• [Your objective]: Among the entries below, find the line with "with the Mamba-1.4B", then quote it and each following line up to and including the line with "(Mamba-1.4B Hugging Face", and nothing else.

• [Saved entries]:
******

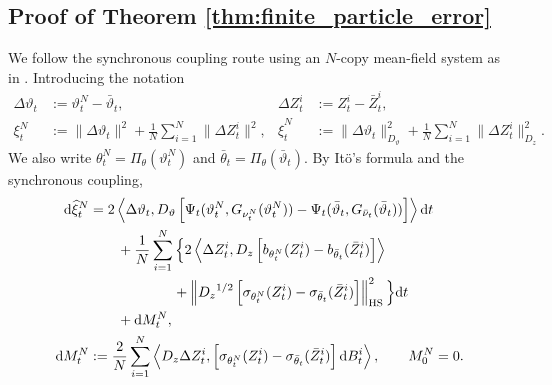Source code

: \subsection{Proof of Theorem \ref{thm:finite_particle_error}}\label{app:proof_finite_particle_error}
We follow the synchronous coupling route using an $N$-copy mean-field system as in \citet{pgd_theory}. Introducing the notation
\[
\begin{aligned}
    \Delta\vartheta_t&:=\vartheta_t^N-\bar\vartheta_t,
    &
    \Delta Z_t^i&:=Z_t^i-\bar Z_t^i,\\
    \xi_t^N
    &:=
    \|\Delta\vartheta_t\|^2
    +
    \frac1N\sum_{i=1}^N\|\Delta Z_t^i\|^2,
    &
    \widehat\xi_t^N
    &:=
    \|\Delta\vartheta_t\|_{D_\vartheta}^2
    +
    \frac1N\sum_{i=1}^N\|\Delta Z_t^i\|_{{D_z}}^2.
\end{aligned}
\]
We also write $\theta^N_t=\Pi_\theta(\vartheta^N_t)$ and $\bar\theta_t=\Pi_\theta(\bar\vartheta_t)$. By It\"o's formula and the synchronous coupling,
\begin{align*}
    \mathrm{d} \widehat\xi_t^N
&= 
2\left\langle
    \Delta\vartheta_t,
    D_\vartheta
    \left[
    \Psi_t(\vartheta_t^N,G_{\nu_t^N}(\vartheta_t^N))
    -
    \Psi_t(\bar\vartheta_t,G_{\bar\nu_t}(\bar\vartheta_t))
    \right]
\right\rangle \mathrm{d} t\\
&\qquad+
\frac1N\sum_{i=1}^N
\Big\{
2\left\langle
    \Delta Z_t^i,
    {D_z}
    \left[
    b_{\theta^N_t}(Z_t^i)
    -
    b_{\bar\theta_t}(\bar Z_t^i)
    \right]
\right\rangle\\
&\qquad\qquad\qquad+
\left\|
    {D_z}^{1/2}
    \left[
    \sigma_{\theta^N_t}(Z_t^i)
    -
    \sigma_{\bar\theta_t}(\bar Z_t^i)
    \right]
\right\|_{\mathrm{HS}}^2
\Big\} \mathrm{d} t\\
&\qquad + \mathrm{d} M^N_t,\\
\mathrm{d} M^N_t&:=\frac{2}{N}\sum_{i=1}^N\left\langle D_z\Delta Z^i_t,\left[
    \sigma_{\theta^N_t}(Z_t^i)
    -
    \sigma_{\bar\theta_t}(\bar Z_t^i)
    \right]\mathrm{d} B^i_t\right\rangle,\qquad M^N_0=0.
\end{align*}

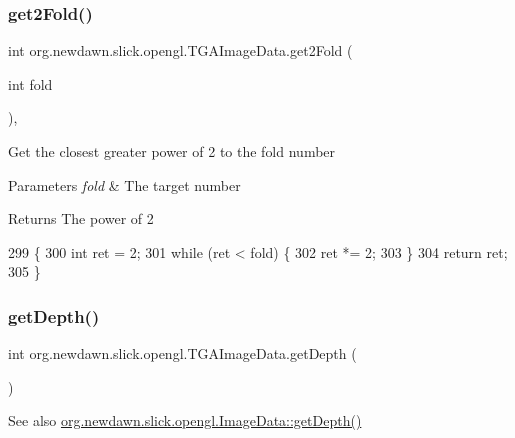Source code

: \subsubsection{\texorpdfstring{get2\+Fold()}{get2Fold()}}
{\footnotesize\ttfamily int org.\+newdawn.\+slick.\+opengl.\+T\+G\+A\+Image\+Data.\+get2\+Fold (\begin{DoxyParamCaption}\item[{int}]{fold }\end{DoxyParamCaption})\hspace{0.3cm}{\ttfamily [inline]}, {\ttfamily [private]}}

Get the closest greater power of 2 to the fold number


\begin{DoxyParams}{Parameters}
{\em fold} & The target number \\
\hline
\end{DoxyParams}
\begin{DoxyReturn}{Returns}
The power of 2 
\end{DoxyReturn}

\begin{DoxyCode}
299                                    \{
300         \textcolor{keywordtype}{int} ret = 2;
301         \textcolor{keywordflow}{while} (ret < fold) \{
302             ret *= 2;
303         \}
304         \textcolor{keywordflow}{return} ret;
305     \}
\end{DoxyCode}
\mbox{\label{classorg_1_1newdawn_1_1slick_1_1opengl_1_1_t_g_a_image_data_abcda568d9272d044fe65b2bba9905731}} 
\subsubsection{\texorpdfstring{get\+Depth()}{getDepth()}}
{\footnotesize\ttfamily int org.\+newdawn.\+slick.\+opengl.\+T\+G\+A\+Image\+Data.\+get\+Depth (\begin{DoxyParamCaption}{ }\end{DoxyParamCaption})\hspace{0.3cm}{\ttfamily [inline]}}

\begin{DoxySeeAlso}{See also}
\mbox{\hyperlink{interfaceorg_1_1newdawn_1_1slick_1_1opengl_1_1_image_data_a69be40348e05222e8f0c65f5845adcb9}{org.\+newdawn.\+slick.\+opengl.\+Image\+Data\+::get\+Depth()}} 
\end{DoxySeeAlso}


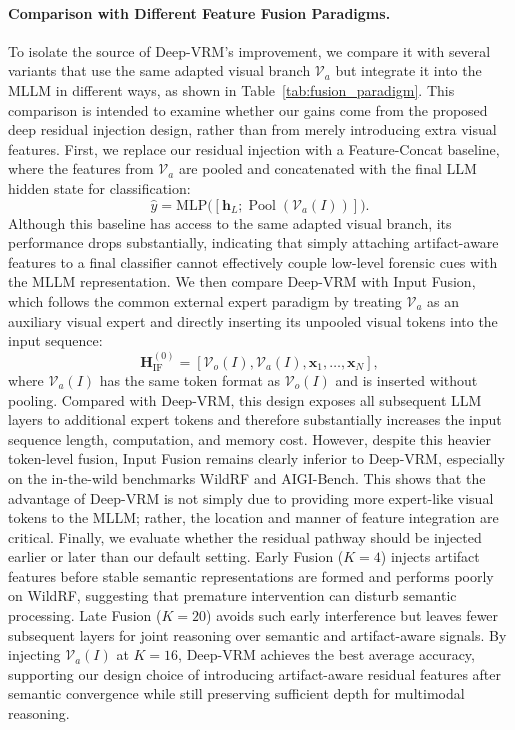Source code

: \documentclass{article}
\theoremstyle{plain}
\theoremstyle{definition}
\theoremstyle{remark}
\begin{document}
\paragraph{Comparison with Different Feature Fusion Paradigms.}
To isolate the source of Deep-VRM's improvement, we compare it with several variants that use the same adapted visual branch $\mathcal{V}_{a}$ but integrate it into the MLLM in different ways, as shown in Table~\ref{tab:fusion_paradigm}.
This comparison is intended to examine whether our gains come from the proposed deep residual injection design, rather than from merely introducing extra visual features.
First, we replace our residual injection with a Feature-Concat baseline, where the features from $\mathcal{V}_{a}$ are pooled and concatenated with the final LLM hidden state for classification:
\begin{equation}
    \hat{y}=\mathrm{MLP}\bigl([\mathbf{h}_{L};\operatorname{Pool}(\mathcal{V}_{a}(I))]\bigr).
    \label{eq:feature_concat}
\end{equation}
Although this baseline has access to the same adapted visual branch, its performance drops substantially, indicating that simply attaching artifact-aware features to a final classifier cannot effectively couple low-level forensic cues with the MLLM representation.
We then compare Deep-VRM with Input Fusion, which follows the common external expert paradigm by treating $\mathcal{V}_{a}$ as an auxiliary visual expert and directly inserting its unpooled visual tokens into the input sequence:
\begin{equation}
    \mathbf{H}^{(0)}_{\mathrm{IF}}
    = [\mathcal{V}_{o}(I), \mathcal{V}_{a}(I), \mathbf{x}_1, \dots, \mathbf{x}_N],
    \label{eq:input_fusion}
\end{equation}
where $\mathcal{V}_{a}(I)$ has the same token format as $\mathcal{V}_{o}(I)$ and is inserted without pooling.
Compared with Deep-VRM, this design exposes all subsequent LLM layers to additional expert tokens and therefore substantially increases the input sequence length, computation, and memory cost.
However, despite this heavier token-level fusion, Input Fusion remains clearly inferior to Deep-VRM, especially on the in-the-wild benchmarks WildRF and AIGI-Bench.
This shows that the advantage of Deep-VRM is not simply due to providing more expert-like visual tokens to the MLLM; rather, the location and manner of feature integration are critical.
Finally, we evaluate whether the residual pathway should be injected earlier or later than our default setting.
Early Fusion ($K{=}4$) injects artifact features before stable semantic representations are formed and performs poorly on WildRF, suggesting that premature intervention can disturb semantic processing.
Late Fusion ($K{=}20$) avoids such early interference but leaves fewer subsequent layers for joint reasoning over semantic and artifact-aware signals.
By injecting $\mathcal{V}_{a}(I)$ at $K{=}16$, Deep-VRM achieves the best average accuracy, supporting our design choice of introducing artifact-aware residual features after semantic convergence while still preserving sufficient depth for multimodal reasoning.
\end{document}
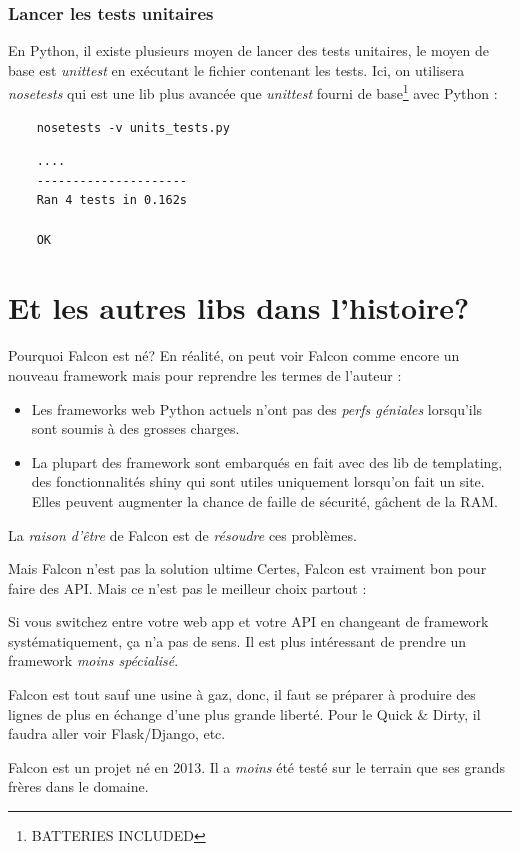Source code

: \documentclass[10pt, compress]{beamer}
\begin{document}
\begin{frame}[fragile]
	\frametitle{Lancer les tests unitaires}
   	En Python, il existe plusieurs moyen de lancer des tests unitaires, le moyen de base est \emph{unittest} en exécutant le fichier contenant les tests.
   	\pause
    Ici, on utilisera \emph{nosetests} qui est une lib plus avancée que \emph{unittest} fourni de base\footnote{BATTERIES INCLUDED} avec Python :
    \pause
    \begin{verbatim}
    nosetests -v units_tests.py
    \end{verbatim}
    \pause
    \begin{verbatim}
    ....
    ---------------------
    Ran 4 tests in 0.162s

    OK
    \end{verbatim}
    
\end{frame}
\section{Et les autres libs dans l'histoire?}
\begin{frame}{Pourquoi Falcon est né?}
	En réalité, on peut voir Falcon comme encore un nouveau framework mais pour reprendre les termes de l'auteur :
	\pause
    \begin{itemize}[<+->]
    \item Les frameworks web Python actuels n'ont pas des \emph{perfs géniales} lorsqu'ils sont soumis à des \alert{grosses charges}. 
    \item La plupart des framework sont embarqués en fait avec des lib de templating, des fonctionnalités shiny qui sont \alert{utiles} uniquement lorsqu'on fait un site. Elles peuvent augmenter la chance de \alert{faille de sécurité}, gâchent de la RAM.
    \end{itemize}
    \pause
	La \emph{raison d'être} de Falcon est de \emph{résoudre} ces problèmes.
\end{frame}
\begin{frame}{Mais Falcon n'est pas la solution ultime}
	Certes, Falcon est vraiment bon pour faire des API. Mais ce n'est pas le meilleur choix partout :
	\pause
    \begin{description}[<+->]
    	\item[DRY] Si vous switchez entre votre web app et votre API en changeant de framework systématiquement, ça n'a pas de sens. Il est plus intéressant de prendre un framework \emph{moins spécialisé}.
        \item[Usine à gaz] Falcon est tout sauf une usine à gaz, donc, il faut se préparer à produire des lignes de plus en échange d'une plus grande liberté. Pour le \alert{Quick \& Dirty}, il faudra aller voir Flask/Django, etc.
        \item[Maturité] Falcon est un projet né en 2013. Il a \emph{moins} été \alert{testé sur le terrain} que ses grands frères dans le domaine.
    \end{description}
\end{frame}
\end{document}
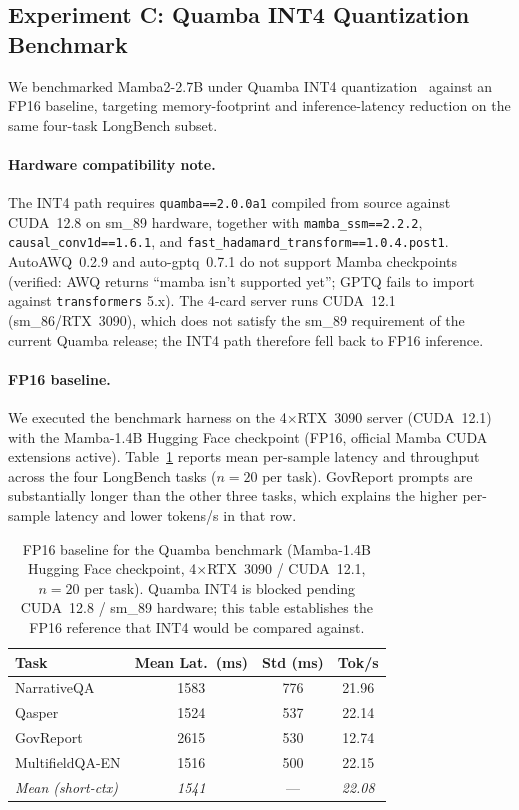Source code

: \subsection{Experiment C: Quamba INT4 Quantization Benchmark}
\label{sec:exp_quamba}

We benchmarked Mamba2-2.7B under Quamba INT4 quantization~\cite{chiang2024quamba}
against an FP16 baseline, targeting memory-footprint and inference-latency reduction
on the same four-task LongBench subset.

\paragraph{Hardware compatibility note.}
The INT4 path requires \texttt{quamba==2.0.0a1} compiled from source against
CUDA~12.8 on sm\_89 hardware, together with \texttt{mamba\_ssm==2.2.2},
\texttt{causal\_conv1d==1.6.1}, and \texttt{fast\_hadamard\_transform==1.0.4.post1}.
AutoAWQ~0.2.9 and auto-gptq~0.7.1 do not support Mamba checkpoints (verified:
AWQ returns ``mamba isn't supported yet''; GPTQ fails to import against
\texttt{transformers} 5.x).  The 4-card server runs CUDA~12.1 (sm\_86/RTX~3090),
which does not satisfy the sm\_89 requirement of the current Quamba release;
the INT4 path therefore fell back to FP16 inference.

\paragraph{FP16 baseline.}
We executed the benchmark harness on the 4$\times$RTX~3090 server (CUDA~12.1)
with the Mamba-1.4B Hugging Face checkpoint (FP16, official Mamba CUDA
extensions active).  Table~\ref{tab:quamba_fp16} reports mean per-sample
latency and throughput across the four LongBench tasks ($n{=}20$ per task).
GovReport prompts are substantially longer than the other three tasks, which
explains the higher per-sample latency and lower tokens/s in that row.

\begin{table}[!t]
\centering
\caption{FP16 baseline for the Quamba benchmark (Mamba-1.4B Hugging Face
checkpoint, 4$\times$RTX~3090 / CUDA~12.1, $n{=}20$ per task). Quamba INT4 is
blocked pending CUDA~12.8 / sm\_89 hardware; this table establishes the FP16
reference that INT4 would be compared against.}
\label{tab:quamba_fp16}
\small
\begin{tabular}{lccc}
\toprule
Task & Mean Lat.\ (ms) & Std (ms) & Tok/s \\
\midrule
NarrativeQA      & 1583 & 776 & 21.96 \\
Qasper           & 1524 & 537 & 22.14 \\
GovReport        & 2615 & 530 & 12.74 \\
MultifieldQA-EN  & 1516 & 500 & 22.15 \\
\midrule
\textit{Mean (short-ctx)} & \textit{1541} & --- & \textit{22.08} \\
\bottomrule
\end{tabular}
\end{table}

******

• [Reply]:
with the Mamba-1.4B Hugging Face checkpoint (FP16, official Mamba CUDA
extensions active).  Table~\ref{tab:quamba_fp16} reports mean per-sample
latency and throughput across the four LongBench tasks ($n{=}20$ per task).
GovReport prompts are substantially longer than the other three tasks, which
explains the higher per-sample latency and lower tokens/s in that row.

\begin{table}[!t]
\centering
\caption{FP16 baseline for the Quamba benchmark (Mamba-1.4B Hugging Face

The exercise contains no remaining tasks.